Es gilt wahrhaftig, weil die jetzt die
Feder in den Händen hält und sieht und weiß, dass stimmt und wahr
ist, was sie hört: „Ja, ich habe Gnade gefunden bei Gott.“
So ist das bei einem Engel. Da haben
Zweifel keinen Platz, weil sich Gottes Wahrheit in ihm so breit
macht. Also kann er nicht anders, als Gottes Wahrheit weitertragen.
Deswegen beneide ich die Engel: Weil es
bei mir anders ist. Ja, ich kann den Satz sagen: „Du hast bei Gott
Gnade gefunden.“ Ich sage ihn sogar gern.

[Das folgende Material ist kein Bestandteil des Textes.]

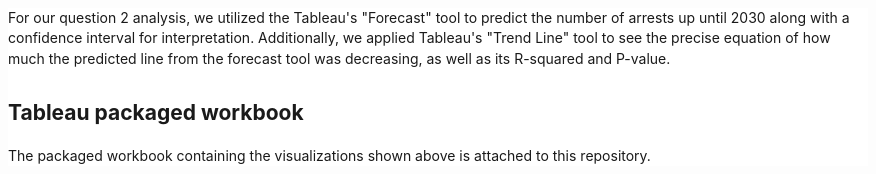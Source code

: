 
For our question 2 analysis, we utilized the Tableau's "Forecast" tool to predict the number of arrests up until 2030 along with a confidence interval for interpretation. Additionally, we applied Tableau's "Trend Line" tool to see the precise equation of how much the predicted line from the forecast tool was decreasing, as well as its R-squared and P-value.

## Tableau packaged workbook

The packaged workbook containing the visualizations shown above is attached to this repository.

Aber wenn ich den Satz sage, streiten
sich immer Gottes Wahrheit und menschlicher Zweifel. Ein wenig wie
bei der Reise nach Jerusalem.
Die Wahrheit und der Zweifel tanzen um
den letzten Stuhl,der noch übrig ist. Sobald die Musik abbricht,
sitzt eine von den beiden auf dem Stuhl. Der Zweifel des Menschen
oder die Wahrheit Gottes.
Vertraue ich selber dem Satz: „Du
hast bei Gott Gnade gefunden“? Vertraut die, der ich den Satz sage?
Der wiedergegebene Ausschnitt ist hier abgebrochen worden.